Tough is a good description! This model was developed and designed by Allis Chalmers. It has a heavy duty frame surrounding a cast iron transaxle. The steering axle is massive and is so heavy duty that the snow plow mounts to it. I could go on and on bestowing its better qualities. Basically it's a vintage mini ag tractor.


----------



## Ken N Tx (Sep 20, 2003)

Argee said:


> Tough is a good description! This model was developed and designed by Allis Chalmers. It has a heavy duty frame surrounding a cast iron transaxle. The steering axle is massive and is so heavy duty that the snow plow mounts to it. I could go on and on bestowing its better qualities. Basically it's a vintage mini ag tractor.


Fine lookin' GT..edro:


----------



## JohnDeereAddict (Nov 3, 2012)

Nice job.

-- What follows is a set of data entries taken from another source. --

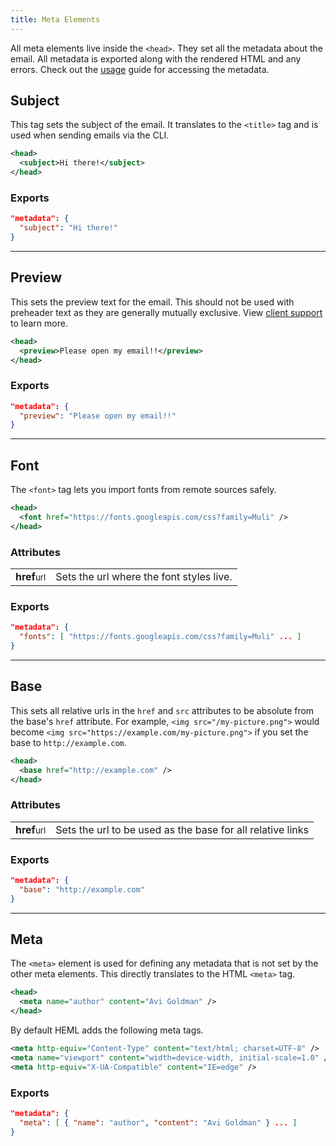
 ```yaml
---
title: Meta Elements
---
```


All meta elements live inside the `<head>`. They set all the metadata about the email. All metadata is exported along with the rendered HTML and any errors. Check out the [usage](/docs/getting-started/usage) guide for accessing the metadata.

## Subject

This tag sets the subject of the email. It translates to the `<title>` tag and is used when sending emails via the CLI.

```xml
<head>
  <subject>Hi there!</subject>
</head>
```

### Exports

```json
"metadata": {
  "subject": "Hi there!"
}
```

---

## Preview

This sets the preview text for the email. This should not be used with preheader text as they are generally mutually exclusive. View [client support](https://litmus.com/blog/the-ultimate-guide-to-preview-text-support) to learn more.

```xml
<head>
  <preview>Please open my email!!</preview>
</head>
```

### Exports

```json
"metadata": {
  "preview": "Please open my email!!"
}
```

---

## Font

The `<font>` tag lets you import fonts from remote sources safely.

```xml
<head>
  <font href="https://fonts.googleapis.com/css?family=Muli" />
</head>
```


### Attributes
<div class="attributes-table">

| | |
| --- | --- |
| **href**<small>url</small> | Sets the url where the font styles live. |

</div>

### Exports

```json
"metadata": {
  "fonts": [ "https://fonts.googleapis.com/css?family=Muli" ... ]
}
```

---

## Base

This sets all relative urls in the `href` and `src` attributes to be absolute from the base's `href` attribute. For example, `<img src="/my-picture.png">` would become `<img src="https://example.com/my-picture.png">` if you set the base to `http://example.com`.

```xml
<head>
  <base href="http://example.com" />
</head>
```


### Attributes
<div class="attributes-table">

| | |
| --- | --- |
| **href**<small>url</small> | Sets the url to be used as the base for all relative links |

</div>

### Exports

```json
"metadata": {
  "base": "http://example.com"
}
```

---

## Meta

The `<meta>` element is used for defining any metadata that is not set by the other meta elements. This directly translates to the HTML `<meta>` tag.


```xml
<head>
  <meta name="author" content="Avi Goldman" />
</head>
```

By default HEML adds the following meta tags.

```xml
<meta http-equiv="Content-Type" content="text/html; charset=UTF-8" />
<meta name="viewport" content="width=device-width, initial-scale=1.0" />
<meta http-equiv="X-UA-Compatible" content="IE=edge" />
```

### Exports

```json
"metadata": {
  "meta": [ { "name": "author", "content": "Avi Goldman" } ... ]
}
```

Nice to see you are keeping busy.


----------



## memmurphy (Sep 18, 2003)

Congratulations Randy! :clap:


----------



## Argee (Sep 17, 2003)

memmurphy said:


> Congratulations Randy! :clap:


Hey thanks memmurphy! Been a long time. Good to see some familiar names.


----------



## Argee (Sep 17, 2003)

Ken N Tx said:


> Fine lookin' GT..edro:


Thanks Ken!


----------



## DrBailey (Nov 14, 2004)

Congrats Randy , I like those little"ag tractors"


----------



## Argee (Sep 17, 2003)

Thanks Don! I like them too....they're built like little tanks. I'm looking for an old "Economy" tractor to restore. What you've done with old iron is an inspiration for anyone getting into to old tractors!


----------



## GTcollector (Dec 27, 2010)

Save yourself some frame modifications and install a kohler 16hp single, your not going to get much better torque out of the 19 than the K341, besides if that's a KT19 the only place I would install it would be on ebay, design flaw was a killer to kohler on both the KT17 and KT19 literally almost bankrupted the engine side of the business. My Simplicity 7016 with a Kohler K341 went through 30+ inches of virgin hard snow, no problem, not for 10-20 feet, but a several hundred yard long driveway. I got videos to prove it. The extra 3 hp may not make up for the extra weight over the front axle.


----------



## Argee (Sep 17, 2003)

GTcollector said:


> Save yourself some frame modifications and install a kohler 16hp single, your not going to get much better torque out of the 19 than the K341, besides if that's a KT19 the only place I would install it would be on ebay, design flaw was a killer to kohler on both the KT17 and KT19 literally almost bankrupted the engine side of the business. My Simplicity 7016 with a Kohler K341 went through 30+ inches of virgin hard snow, no problem, not for 10-20 feet, but a several hundred yard long driveway. I got videos to prove it. The extra 3 hp may not make up for the extra weight over the front axle.


I have a K301 in it now and I have a K361 that I plan on installing in its place.


----------